There is little chance of someone confusing me with Rex Hunt, Jeremy Wade or Matt Hayes.  I have learned that I am not a very good fisherman.  If I was the Old Man from Hemingway’s famous novel, I would have starved long ago.  My younger son and I went out on the weekend to test the water with our fishing rods, intending to spend an hour on the jetty in the morning and see if we could bring anything to the table.  First hiccup in my plan was shortly after we arrived… I realised I left the bait at home.  So, we turned around to pick that up.

Before long we were back at the jetty and I was setting the bait on my hook.  We were the only people fishing, possibly as it was a terrible time to try, yet I decided that I would get some practice in, and my son and I could spend the time chatting.  I decided it would make sense if I cast first,  which would allow me to bait my son’s hook, so I let loose with my rod then placed it down and let it sit (which was something I had seen experienced fishermen do).   I set up the second rod, then my son and I sat back to talk.

I should say that when I cast my hook I felt the reel was a little stiff, yet I didn’t pay it much attention until I noticed I had a nibble… as I tried to wind the reel I found I was unable to turn the handle… it was almost stuck solid.  I suspect it might have rusted from when I went surf fishing a few months ago and I (stupidly) didn’t maintain it after I came home.  I spent 5 minutes wrestling with the handle, slowly bringing it in, until the handle on the reel snapped.  I brought the hook and sinker back to the jetty, yet I was unable to use the rod.  So my son and I shared the remaining rod.

We had a nice time fishing, chatting about things.  We had many nibbles on the line, and lost plenty of bait, yet nothing was caught.  I did witness a commercial fisherman nearby (he was part of the crew off a crabbing boat), he seemed to be catching fish with every cast.  Still, the experience was enjoyable and it was nice to be outdoors.  We spent nearly three hours on the jetty, as every time I had decided it was time to go home I had a fish nibble on my bait.  This encouraged me to keep with it a little longer.

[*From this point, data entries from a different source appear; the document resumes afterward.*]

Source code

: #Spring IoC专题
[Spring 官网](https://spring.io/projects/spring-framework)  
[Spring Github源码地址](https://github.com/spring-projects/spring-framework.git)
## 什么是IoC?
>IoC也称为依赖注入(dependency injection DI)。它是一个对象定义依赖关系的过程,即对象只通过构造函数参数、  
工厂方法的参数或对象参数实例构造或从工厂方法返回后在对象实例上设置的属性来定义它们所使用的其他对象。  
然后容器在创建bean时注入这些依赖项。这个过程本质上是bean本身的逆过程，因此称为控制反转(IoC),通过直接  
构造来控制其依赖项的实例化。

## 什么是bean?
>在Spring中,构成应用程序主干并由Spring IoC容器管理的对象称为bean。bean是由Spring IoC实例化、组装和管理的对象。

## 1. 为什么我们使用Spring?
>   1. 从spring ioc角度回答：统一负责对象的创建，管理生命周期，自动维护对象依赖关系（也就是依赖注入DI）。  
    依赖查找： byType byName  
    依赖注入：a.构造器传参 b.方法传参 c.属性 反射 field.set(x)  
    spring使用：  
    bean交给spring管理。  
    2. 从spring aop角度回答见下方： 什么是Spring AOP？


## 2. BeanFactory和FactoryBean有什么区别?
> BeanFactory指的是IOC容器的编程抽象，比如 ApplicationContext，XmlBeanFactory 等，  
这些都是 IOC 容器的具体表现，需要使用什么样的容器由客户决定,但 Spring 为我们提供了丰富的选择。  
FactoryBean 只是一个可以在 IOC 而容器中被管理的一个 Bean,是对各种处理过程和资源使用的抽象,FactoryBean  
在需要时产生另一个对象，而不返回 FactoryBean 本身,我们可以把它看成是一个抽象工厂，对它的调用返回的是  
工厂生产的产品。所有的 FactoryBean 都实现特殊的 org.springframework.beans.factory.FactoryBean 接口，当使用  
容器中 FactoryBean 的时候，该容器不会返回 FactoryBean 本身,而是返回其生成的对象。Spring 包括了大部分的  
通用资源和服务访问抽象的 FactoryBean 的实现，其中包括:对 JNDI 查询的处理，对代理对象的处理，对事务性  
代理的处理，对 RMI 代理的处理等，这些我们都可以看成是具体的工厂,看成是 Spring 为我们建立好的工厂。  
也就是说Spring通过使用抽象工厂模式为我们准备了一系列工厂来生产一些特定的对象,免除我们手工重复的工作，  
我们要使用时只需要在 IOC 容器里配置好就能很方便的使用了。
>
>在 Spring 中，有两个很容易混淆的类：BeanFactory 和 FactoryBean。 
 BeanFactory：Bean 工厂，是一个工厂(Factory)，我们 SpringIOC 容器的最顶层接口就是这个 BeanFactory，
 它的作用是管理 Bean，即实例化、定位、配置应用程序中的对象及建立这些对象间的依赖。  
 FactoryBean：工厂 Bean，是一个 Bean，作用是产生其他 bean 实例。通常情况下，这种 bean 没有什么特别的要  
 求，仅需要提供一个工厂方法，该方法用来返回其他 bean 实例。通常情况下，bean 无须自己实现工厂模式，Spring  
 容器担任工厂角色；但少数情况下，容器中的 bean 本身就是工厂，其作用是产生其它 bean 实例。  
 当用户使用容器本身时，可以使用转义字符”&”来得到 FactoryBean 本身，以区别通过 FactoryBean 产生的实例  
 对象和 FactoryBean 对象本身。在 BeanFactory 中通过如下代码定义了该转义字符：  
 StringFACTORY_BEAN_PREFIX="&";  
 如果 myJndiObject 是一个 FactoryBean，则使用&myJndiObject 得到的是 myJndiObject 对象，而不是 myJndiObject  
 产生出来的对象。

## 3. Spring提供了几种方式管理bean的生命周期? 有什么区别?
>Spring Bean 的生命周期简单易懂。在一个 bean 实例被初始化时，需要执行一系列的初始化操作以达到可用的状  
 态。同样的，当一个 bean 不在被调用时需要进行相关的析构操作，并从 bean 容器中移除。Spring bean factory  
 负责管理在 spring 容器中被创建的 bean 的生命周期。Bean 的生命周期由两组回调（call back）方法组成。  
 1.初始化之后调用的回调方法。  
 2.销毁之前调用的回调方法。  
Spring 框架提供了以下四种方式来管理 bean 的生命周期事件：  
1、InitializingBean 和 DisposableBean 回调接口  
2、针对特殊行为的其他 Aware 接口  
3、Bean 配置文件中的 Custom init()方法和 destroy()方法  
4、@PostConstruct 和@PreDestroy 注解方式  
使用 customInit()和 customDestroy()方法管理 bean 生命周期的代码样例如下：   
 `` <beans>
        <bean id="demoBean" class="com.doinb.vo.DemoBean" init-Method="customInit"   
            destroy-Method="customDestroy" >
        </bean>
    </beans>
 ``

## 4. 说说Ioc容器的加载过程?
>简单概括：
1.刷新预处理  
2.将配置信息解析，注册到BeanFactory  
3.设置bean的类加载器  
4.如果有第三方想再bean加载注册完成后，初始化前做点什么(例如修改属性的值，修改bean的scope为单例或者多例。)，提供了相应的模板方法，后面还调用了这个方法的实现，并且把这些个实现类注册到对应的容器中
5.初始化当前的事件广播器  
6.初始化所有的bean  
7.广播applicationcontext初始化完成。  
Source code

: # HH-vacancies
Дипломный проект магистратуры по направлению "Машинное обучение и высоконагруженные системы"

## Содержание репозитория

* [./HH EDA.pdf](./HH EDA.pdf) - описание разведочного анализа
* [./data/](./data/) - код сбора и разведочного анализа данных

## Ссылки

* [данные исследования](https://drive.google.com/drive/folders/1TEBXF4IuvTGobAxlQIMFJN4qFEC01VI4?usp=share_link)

After the time fishing my son and I took a walk on the rocks by the jetty.  It was a chance to explore areas that are usually under water and for me to share some knowledge.  We found all manner of sea creatures, such as abalone, muscles, oysters, sea snails, and hundreds of crabs.  The noise the crabs made on mass was surprising, it sounded like rocks crawling on sandy ground.  Many of the animals we found were edible and some were also legal to take, yet we decided to leave them all for another day.

 

 

I did learn something from this day.  I took special note of the bite marks on the bait which I brought back up after a nibble.  I noticed that they would usually start biting at the stomach of the blue bait I was using.  My hook was usually set through the eyes of the bait, or through the backbone (if using a lower portion).  I believe that my hook placement was wrong, as it was not in the ideal position to hook the fish when it nibbled.  I have decided to try out some different configurations next time I go fishing… trying to keep the hook near the most desirable portion of the bait and make it so that they will be eating parts closer, so when I try to set my hook into the fish it might bite at the ideal location.  So despite nothing caught, I did learn something.  I also realise that even without bringing fish home for a meal I can still have a successful day fishing if I enoy my time.  That said, I hope that it will be soon when I bring home some delicious fish for my family’s dinner.